Ils firent leur entrée de front et s’inclinèrent d’un même mouvement.

« Parlez.

– Monseigneur dit Corignan, depuis deux jours, je surveillais certain cabaret de la rue des Francs-Bourgeois où j’avais vu entrer Montariol, prévôt de Trencavel. Cette nuit, je pénètre dans l’arrière-cour de ce bouchon mal famé. Je remarque une fenêtre éclairée au premier étage, et je vois se dessiner sur les vitraux une ombre que je reconnais pour celle du prévôt. Je me hausse sur un tonneau. Je m’aide des corniches, je pose mes deux mains au rebord de la fenêtre, je me hisse, je jette un coup d’œil à l’intérieur. Juste à ce moment, la fenêtre s’ouvre… l’émotion me fait lâcher prise… Je tombe et, en tombant, mon menton porte violemment sur le bord de la fenêtre. J’atteins le sol sans autre mal et je gagne le large.

– As-tu donc perdu la trace ?

– Monseigneur, il ne m’appartient pas de faire moi-même mon propre éloge. Écoutez Rascasse, monseigneur il vous dira où j’en suis. À vous, Rascasse !

– Soit ! fit le cardinal. Je t’écoute, Rascasse !

– Votre Éminence nous ayant fait l’honneur de nous informer que Mlle de Lespars lui avait échappé et que les gens du lieutenant criminel avaient pris le change… je songeais, monseigneur, que l’expédition d’Étioles était devenue inutile, lorsque, tout à coup, cette nuit, me rendant avec Corignan au cabaret de la rue des Francs-Bourgeois et passant avec lui dans la rue de la Verrerie, je vis passer trois gentilshommes et un moine. Je n’eus que le temps de les voir tourner le coin de la rue de la Poterie. Mais j’avais aperçu certaine tournure… Bref, je plante là Corignan, je m’élance, je rejoins mes trois quidams et mon capucin…

– Un capucin ? interrogea Richelieu.

– Du moins, il en portait l’habit. Je les dépasse donc et je pousse un cri de joie : parmi les gentilshommes se trouvait Mlle de Lespars, dans le costume qu’elle portait à Étioles !

– Annaïs de Lespars ! murmura sourdement le cardinal.

– Oui, monseigneur.

– Continue, Rascasse, continue !…

– Je finis, monseigneur. Au cri que je poussai, le moine qui accompagnait la noble aventurière se précipita sur moi : c’était un grand diable de frocard (Corignan grinça des dents) qui me porta en traître (Corignan serra les poings) un coup de je ne sais quoi sur la tête. Atteint au front, je m’affaissai, mais pour me relever aussitôt. Malheureusement, les gentilshommes avaient disparu.

– Perdue ! ne put s’empêcher de s’écrier Richelieu.

– Oui, mais le moine était encore là, lui ! Il se sauvait à toutes jambes. Je le suivis de loin… et je sais maintenant où il gîte. Par lui, monseigneur, je retrouverai Mlle de Lespars.

– Non, non, fit vivement le cardinal.
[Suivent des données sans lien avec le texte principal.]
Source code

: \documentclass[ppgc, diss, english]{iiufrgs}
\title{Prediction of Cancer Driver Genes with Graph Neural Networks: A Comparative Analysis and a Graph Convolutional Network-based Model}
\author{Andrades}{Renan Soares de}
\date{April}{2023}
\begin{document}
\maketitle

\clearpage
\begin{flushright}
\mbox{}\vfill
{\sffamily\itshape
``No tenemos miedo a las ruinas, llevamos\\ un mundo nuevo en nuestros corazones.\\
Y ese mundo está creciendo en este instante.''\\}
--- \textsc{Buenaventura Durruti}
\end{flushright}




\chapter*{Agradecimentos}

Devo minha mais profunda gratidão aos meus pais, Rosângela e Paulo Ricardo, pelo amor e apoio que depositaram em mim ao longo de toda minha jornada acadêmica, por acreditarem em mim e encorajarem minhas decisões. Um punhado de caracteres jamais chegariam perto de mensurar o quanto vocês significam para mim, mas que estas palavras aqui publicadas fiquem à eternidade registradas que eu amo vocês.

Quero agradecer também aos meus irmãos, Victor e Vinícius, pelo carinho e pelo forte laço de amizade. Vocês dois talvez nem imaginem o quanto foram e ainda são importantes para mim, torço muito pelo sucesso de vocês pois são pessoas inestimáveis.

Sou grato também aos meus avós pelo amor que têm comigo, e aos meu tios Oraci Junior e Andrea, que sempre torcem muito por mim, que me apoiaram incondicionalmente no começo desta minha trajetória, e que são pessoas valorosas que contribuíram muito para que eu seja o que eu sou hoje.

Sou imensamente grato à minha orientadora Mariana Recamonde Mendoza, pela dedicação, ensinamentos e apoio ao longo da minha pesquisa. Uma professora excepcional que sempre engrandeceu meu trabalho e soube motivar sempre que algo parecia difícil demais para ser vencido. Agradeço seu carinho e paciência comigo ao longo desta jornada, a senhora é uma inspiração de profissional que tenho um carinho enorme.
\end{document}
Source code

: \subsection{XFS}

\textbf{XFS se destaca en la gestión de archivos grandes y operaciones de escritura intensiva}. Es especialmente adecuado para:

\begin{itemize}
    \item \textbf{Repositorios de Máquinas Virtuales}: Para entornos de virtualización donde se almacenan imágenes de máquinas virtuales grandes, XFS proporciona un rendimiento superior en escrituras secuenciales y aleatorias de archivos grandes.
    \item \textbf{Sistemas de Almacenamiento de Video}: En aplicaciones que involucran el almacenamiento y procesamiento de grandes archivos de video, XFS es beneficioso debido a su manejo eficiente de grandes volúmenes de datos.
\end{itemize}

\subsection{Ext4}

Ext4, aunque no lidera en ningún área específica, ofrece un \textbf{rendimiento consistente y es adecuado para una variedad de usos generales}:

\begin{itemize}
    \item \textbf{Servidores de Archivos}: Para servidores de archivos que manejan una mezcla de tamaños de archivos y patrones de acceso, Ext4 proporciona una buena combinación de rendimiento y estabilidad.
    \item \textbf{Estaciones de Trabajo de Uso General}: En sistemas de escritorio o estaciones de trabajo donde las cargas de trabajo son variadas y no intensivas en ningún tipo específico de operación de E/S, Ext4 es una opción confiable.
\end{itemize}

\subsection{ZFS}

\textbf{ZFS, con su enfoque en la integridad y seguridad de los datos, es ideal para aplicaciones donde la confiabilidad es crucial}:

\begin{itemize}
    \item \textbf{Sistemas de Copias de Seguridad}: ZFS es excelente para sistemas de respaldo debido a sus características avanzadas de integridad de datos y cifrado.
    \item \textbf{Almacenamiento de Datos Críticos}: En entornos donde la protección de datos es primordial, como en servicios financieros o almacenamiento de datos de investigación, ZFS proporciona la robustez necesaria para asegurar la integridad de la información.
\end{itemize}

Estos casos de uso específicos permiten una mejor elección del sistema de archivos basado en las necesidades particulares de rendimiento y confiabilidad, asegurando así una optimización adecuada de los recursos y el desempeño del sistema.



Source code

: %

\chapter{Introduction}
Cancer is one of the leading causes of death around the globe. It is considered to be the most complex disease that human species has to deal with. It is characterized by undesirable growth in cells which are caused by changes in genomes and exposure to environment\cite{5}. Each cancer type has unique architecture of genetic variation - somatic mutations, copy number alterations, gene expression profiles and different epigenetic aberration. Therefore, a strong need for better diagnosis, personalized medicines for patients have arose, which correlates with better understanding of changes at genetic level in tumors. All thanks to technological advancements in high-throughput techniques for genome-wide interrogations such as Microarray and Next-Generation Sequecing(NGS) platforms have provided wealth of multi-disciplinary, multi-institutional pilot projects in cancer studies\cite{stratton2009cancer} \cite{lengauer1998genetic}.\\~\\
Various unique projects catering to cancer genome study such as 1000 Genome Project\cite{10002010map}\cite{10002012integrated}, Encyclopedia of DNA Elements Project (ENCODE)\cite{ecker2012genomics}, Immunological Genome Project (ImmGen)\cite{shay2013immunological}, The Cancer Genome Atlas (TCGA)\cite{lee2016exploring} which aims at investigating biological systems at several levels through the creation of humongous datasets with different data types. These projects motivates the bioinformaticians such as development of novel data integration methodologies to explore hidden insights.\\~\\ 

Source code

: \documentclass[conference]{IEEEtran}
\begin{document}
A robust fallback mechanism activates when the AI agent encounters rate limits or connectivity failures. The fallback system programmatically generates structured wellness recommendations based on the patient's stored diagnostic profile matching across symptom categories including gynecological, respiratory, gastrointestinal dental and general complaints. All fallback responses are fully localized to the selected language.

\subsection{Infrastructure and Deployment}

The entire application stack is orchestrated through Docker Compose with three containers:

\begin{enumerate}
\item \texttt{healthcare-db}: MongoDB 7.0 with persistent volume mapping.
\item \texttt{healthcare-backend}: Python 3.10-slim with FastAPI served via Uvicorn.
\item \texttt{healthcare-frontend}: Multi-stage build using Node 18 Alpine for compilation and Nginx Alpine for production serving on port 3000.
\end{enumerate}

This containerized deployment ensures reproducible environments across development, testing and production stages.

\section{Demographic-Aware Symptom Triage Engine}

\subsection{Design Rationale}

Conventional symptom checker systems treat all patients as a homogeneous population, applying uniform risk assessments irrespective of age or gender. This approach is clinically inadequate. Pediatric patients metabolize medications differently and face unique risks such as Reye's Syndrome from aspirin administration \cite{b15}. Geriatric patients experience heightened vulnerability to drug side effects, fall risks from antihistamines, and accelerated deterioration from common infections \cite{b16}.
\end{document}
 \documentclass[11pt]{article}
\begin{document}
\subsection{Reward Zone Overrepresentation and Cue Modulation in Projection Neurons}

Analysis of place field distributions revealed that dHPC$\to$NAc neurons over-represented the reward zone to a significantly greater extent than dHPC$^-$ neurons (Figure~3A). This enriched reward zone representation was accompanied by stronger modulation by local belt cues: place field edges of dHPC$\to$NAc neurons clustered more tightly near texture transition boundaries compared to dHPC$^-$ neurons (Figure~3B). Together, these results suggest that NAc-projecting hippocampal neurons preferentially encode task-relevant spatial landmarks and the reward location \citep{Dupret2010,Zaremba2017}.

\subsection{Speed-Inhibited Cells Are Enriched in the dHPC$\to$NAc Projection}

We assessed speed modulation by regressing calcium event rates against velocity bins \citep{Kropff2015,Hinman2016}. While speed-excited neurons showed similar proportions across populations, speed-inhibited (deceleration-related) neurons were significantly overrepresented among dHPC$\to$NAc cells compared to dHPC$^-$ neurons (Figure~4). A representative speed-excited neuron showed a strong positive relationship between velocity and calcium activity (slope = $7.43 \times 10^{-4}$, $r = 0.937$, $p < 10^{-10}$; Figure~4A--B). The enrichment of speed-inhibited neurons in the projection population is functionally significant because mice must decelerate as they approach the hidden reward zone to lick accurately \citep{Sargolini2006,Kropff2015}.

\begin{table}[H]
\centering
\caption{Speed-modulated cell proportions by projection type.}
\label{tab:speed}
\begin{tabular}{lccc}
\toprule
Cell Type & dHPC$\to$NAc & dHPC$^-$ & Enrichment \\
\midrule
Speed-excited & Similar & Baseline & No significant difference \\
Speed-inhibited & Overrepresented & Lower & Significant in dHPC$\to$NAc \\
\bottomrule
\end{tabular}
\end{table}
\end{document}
Ceci regarde M. de Saint-Priac. Occupez-vous des rebelles d’Étioles, puisque Corignan affirme… »

Corignan jeta un coup d’œil à Rascasse, comme pour dire : « C’est le moment ! »

« Monseigneur, dit Rascasse, laissez à Corignan la gloire de retrouver Trencavel. Il est sur la trace.

– Monseigneur, dit Corignan, M. de Saint-Priac ne réussira pas. Laissez à Rascasse l’honneur de retrouver Mlle de Lespars.

– C’est bien, dit Richelieu, que la réflexion de Corignan sur Saint-Priac avait touché et à qui l’aventure d’Étioles avait donné une grande admiration pour Rascasse ; allons, c’est bien, faites donc à votre guise ; j’entrevois bientôt des expéditions dangereuses, où vous aurez à agir de concert. »

Les deux espions sortirent. Les trois jours qui venaient de s’écouler, ils les avaient passés, non pas à rechercher les rebelles, mais à se surveiller et à se gourmer. C’est Rascasse qui avait eu l’idée d’obtenir la séparation. Ayant donc assuré leur divorce et gagné du temps par les mensonges qu’ils venaient de débiter avec aplomb, ils s’élancèrent, pleins d’ardeur : Rascasse avait choisi Annaïs de Lespars comme but de son espionnage, et Corignan s’était réservé Trencavel et ses acolytes.